An interesting math and causality-minded club
from Adam Kelleher:
The math and algorithm reading group (http://www.meetup.com/Math-and-Algorithm-Reading-Group/) is based in NYC, and was founded when I moved here three years ago. It’s a very casual group that grew out of a reading group I was in during graduate school. Some friends who were math graduate students were interested in learning more about general relativity, and I (a physicist) was interested in learning more math. Together, we read about differential geometry, with the goal of bringing our knowledge together. We reasoned that we could learn more as a group, by pooling our different perspectives and experience, than we could individually. That’s the core motivation of our reading group: not only are we there to help resolve each other get through the material if anyone gets stuck, but we’re also there to add what else we know (in the format of a group discussion) to the content of the material.

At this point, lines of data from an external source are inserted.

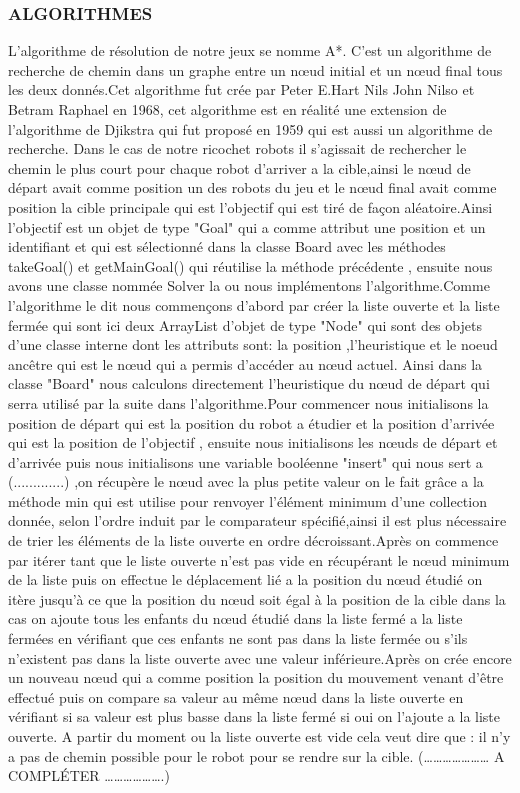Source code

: \documentclass[a4paper]{article} %
\begin{document}
\subsubsection{ALGORITHMES}
L'algorithme de résolution de notre jeux se nomme A*. C'est un algorithme de recherche de chemin dans un graphe entre un nœud initial et un nœud final tous les deux donnés.Cet algorithme fut crée par Peter E.Hart Nils John Nilso et Betram Raphael en 1968, cet algorithme est en réalité une extension de l'algorithme de Djikstra qui fut proposé en 1959 qui est aussi un algorithme de recherche.
Dans le cas de notre ricochet robots il s'agissait de rechercher le chemin le plus court pour chaque robot d'arriver a la cible,ainsi le nœud de départ avait comme position un des robots du jeu  et le nœud final avait comme position la cible principale qui est l'objectif qui est tiré de façon aléatoire.Ainsi l'objectif est un objet de type "Goal" qui a comme attribut une position et un identifiant et qui est sélectionné dans la classe Board avec les méthodes takeGoal() et getMainGoal() qui réutilise la méthode précédente , ensuite nous avons une classe nommée Solver la ou nous implémentons l'algorithme.Comme l'algorithme le dit nous commençons d'abord par créer la liste ouverte et la liste fermée qui sont ici deux ArrayList d'objet de type "Node" qui sont des objets d'une classe interne dont les attributs sont: la position ,l'heuristique et le noeud ancêtre qui est le nœud qui a permis d’accéder au nœud actuel. Ainsi dans la classe "Board" nous calculons directement l'heuristique du nœud de départ qui serra utilisé par la suite dans l'algorithme.Pour commencer nous initialisons la position de départ qui est la position du robot a étudier et la position d'arrivée qui est la position de l'objectif , ensuite nous initialisons les nœuds de départ et d'arrivée puis nous initialisons une variable booléenne "insert" qui nous sert a (.............)  ,on récupère le nœud avec la plus petite valeur on le fait grâce a la méthode min qui est utilise pour renvoyer l'élément minimum d'une collection donnée, selon l'ordre induit par le comparateur spécifié,ainsi il est plus nécessaire de trier les éléments de la liste ouverte en ordre décroissant.Après on commence par itérer tant que le liste ouverte n'est pas vide en récupérant le nœud minimum de la liste puis on effectue le déplacement lié a la position du nœud étudié on itère jusqu’à ce que la position du nœud soit égal à la position de la cible dans la cas on ajoute tous les enfants du nœud étudié dans la liste fermé a la liste fermées en vérifiant que ces enfants ne sont pas dans la liste fermée ou s'ils n'existent pas dans la liste ouverte  avec
une valeur inférieure.Après on crée encore un nouveau nœud qui a comme position la position du mouvement venant d’être effectué puis on compare sa valeur au même nœud dans la liste ouverte en vérifiant si sa valeur est plus basse dans la liste fermé si oui on l'ajoute a la liste ouverte. A partir du moment ou la liste ouverte est vide cela veut dire que : il n'y a pas de chemin possible pour le robot pour se rendre sur la cible.
(………………… A COMPLÉTER ……………….)
\end{document}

We’re currently reading Causality cover to cover. We’ve paused to implement some of the algorithms, and plan on pausing again soon for a review session. We intend to do a “hacking session”, to try our hands at causal inference and analysis on some open data sets.

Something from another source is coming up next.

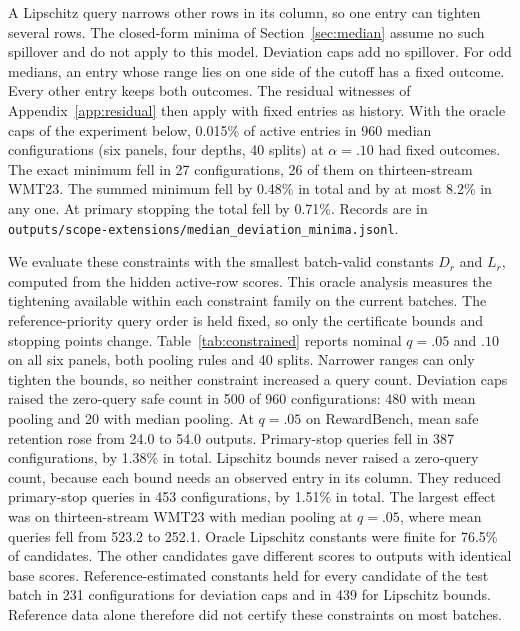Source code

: A Lipschitz query narrows other rows in its column, so one entry can tighten several rows. The closed-form minima of Section~\ref{sec:median} assume no such spillover and do not apply to this model. Deviation caps add no spillover. For odd medians, an entry whose range lies on one side of the cutoff has a fixed outcome. Every other entry keeps both outcomes. The residual witnesses of Appendix~\ref{app:residual} then apply with fixed entries as history. With the oracle caps of the experiment below, 0.015\% of active entries in 960 median configurations (six panels, four depths, 40 splits) at $\alpha=.10$ had fixed outcomes. The exact minimum fell in 27 configurations, 26 of them on thirteen-stream WMT23. The summed minimum fell by 0.48\% in total and by at most 8.2\% in any one. At primary stopping the total fell by 0.71\%. Records are in \nolinkurl{outputs/scope-extensions/median_deviation_minima.jsonl}.

We evaluate these constraints with the smallest batch-valid constants $D_r$ and $L_r$, computed from the hidden active-row scores. This oracle analysis measures the tightening available within each constraint family on the current batches. The reference-priority query order is held fixed, so only the certificate bounds and stopping points change. Table~\ref{tab:constrained} reports nominal $q=.05$ and $.10$ on all six panels, both pooling rules and 40 splits. Narrower ranges can only tighten the bounds, so neither constraint increased a query count. Deviation caps raised the zero-query safe count in 500 of 960 configurations: 480 with mean pooling and 20 with median pooling. At $q=.05$ on RewardBench, mean safe retention rose from 24.0 to 54.0 outputs. Primary-stop queries fell in 387 configurations, by 1.38\% in total. Lipschitz bounds never raised a zero-query count, because each bound needs an observed entry in its column. They reduced primary-stop queries in 453 configurations, by 1.51\% in total. The largest effect was on thirteen-stream WMT23 with median pooling at $q=.05$, where mean queries fell from 523.2 to 252.1. Oracle Lipschitz constants were finite for 76.5\% of candidates. The other candidates gave different scores to outputs with identical base scores. Reference-estimated constants held for every candidate of the test batch in 231 configurations for deviation caps and in 439 for Lipschitz bounds. Reference data alone therefore did not certify these constraints on most batches.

Inspired by reading Causality, and realizing that the best open implementations of causal inference were packaged in the (old, relatively inaccessible) Tetrad package, I’ve started a modern implementation of some tools for causal inference and analysis in the causality package in Python. It’s on pypi (pip install causality, or check the tutorial on http://www.github.com/akelleh/causality), but it’s still a work in progress. The IC* algorithm is implemented, along with a small suite of conditional independence tests. I’m adding some classic methods for causal inference and causal effects estimation, aimed at making the package more general-purpose. I invite new contributions to help build out the package. Just open an issue, and label it an “enhancement” to kick of the discussion!

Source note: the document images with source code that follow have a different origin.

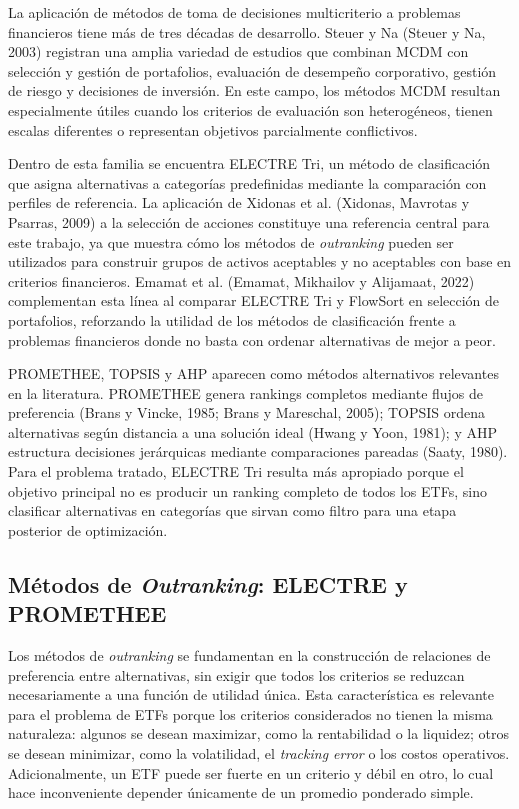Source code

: \documentclass[12pt,letterpaper]{article}
\begin{document}
La aplicación de métodos de toma de decisiones multicriterio a problemas financieros tiene más de tres décadas de desarrollo. Steuer y Na (Steuer y Na, 2003) registran una amplia variedad de estudios que combinan MCDM con selección y gestión de portafolios, evaluación de desempeño corporativo, gestión de riesgo y decisiones de inversión. En este campo, los métodos MCDM resultan especialmente útiles cuando los criterios de evaluación son heterogéneos, tienen escalas diferentes o representan objetivos parcialmente conflictivos.

Dentro de esta familia se encuentra ELECTRE Tri, un método de clasificación que asigna alternativas a categorías predefinidas mediante la comparación con perfiles de referencia. La aplicación de Xidonas et al. (Xidonas, Mavrotas y Psarras, 2009) a la selección de acciones constituye una referencia central para este trabajo, ya que muestra cómo los métodos de \textit{outranking} pueden ser utilizados para construir grupos de activos aceptables y no aceptables con base en criterios financieros. Emamat et al. (Emamat, Mikhailov y Alijamaat, 2022) complementan esta línea al comparar ELECTRE Tri y FlowSort en selección de portafolios, reforzando la utilidad de los métodos de clasificación frente a problemas financieros donde no basta con ordenar alternativas de mejor a peor.

PROMETHEE, TOPSIS y AHP aparecen como métodos alternativos relevantes en la literatura. PROMETHEE genera rankings completos mediante flujos de preferencia (Brans y Vincke, 1985; Brans y Mareschal, 2005); TOPSIS ordena alternativas según distancia a una solución ideal (Hwang y Yoon, 1981); y AHP estructura decisiones jerárquicas mediante comparaciones pareadas (Saaty, 1980). Para el problema tratado, ELECTRE Tri resulta más apropiado porque el objetivo principal no es producir un ranking completo de todos los ETFs, sino clasificar alternativas en categorías que sirvan como filtro para una etapa posterior de optimización.



\subsection{Métodos de \textit{Outranking}: ELECTRE y PROMETHEE}

Los métodos de \textit{outranking} se fundamentan en la construcción de relaciones de preferencia entre alternativas, sin exigir que todos los criterios se reduzcan necesariamente a una función de utilidad única. Esta característica es relevante para el problema de ETFs porque los criterios considerados no tienen la misma naturaleza: algunos se desean maximizar, como la rentabilidad o la liquidez; otros se desean minimizar, como la volatilidad, el \textit{tracking error} o los costos operativos. Adicionalmente, un ETF puede ser fuerte en un criterio y débil en otro, lo cual hace inconveniente depender únicamente de un promedio ponderado simple.
\end{document}
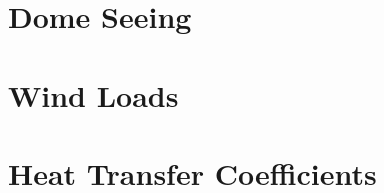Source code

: \documentclass{gmto-book}
\begin{document}


\part{Dome Seeing}
\label{dome-seeing}





\part{Wind Loads}
\label{wind-loads}





\part{Heat Transfer Coefficients}
\label{htc}






\printbibliography
\end{document}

Finally, to make all of the work more accessible to people without more advanced math background, I’ve been writing a series of blog posts aimed at introducing anyone with an intermediate background in probability and statistics to the material in Causality! It’s aimed especially at practitioners, like data scientists. The hope is that more people, managers included (the intended audience for the first 3 posts), will understand the issues that come up when you’re not thinking causally. I’d especially recommend the article about understanding bias https://medium.com/@akelleh/understanding-bias-a-pre-requisite-for-trustworthy-results-ee590b75b1be#.qw7n8qx8d, but the whole series (still in progress) is indexed here: https://medium.com/@akelleh/causal-data-science-721ed63a4027#.v7bqse9jh
TETRAD source code in java is available on github: https://github.com/cmu-phil/tetrad. Nothing inaccessible about it. Rather than rewriting the wheel, why not beat the hell out of the algorithms already implemented, or find better ones? There has been a ton of work on causal search. Google it.
Clark Glymour
Comment by c glymour — September 15, 2016 @ 12:39 pm
I understand your frustration: some exceptional work has been done in Tetrad, and another package coming in probably looks like a bad job at competition. That’s not my goal at all.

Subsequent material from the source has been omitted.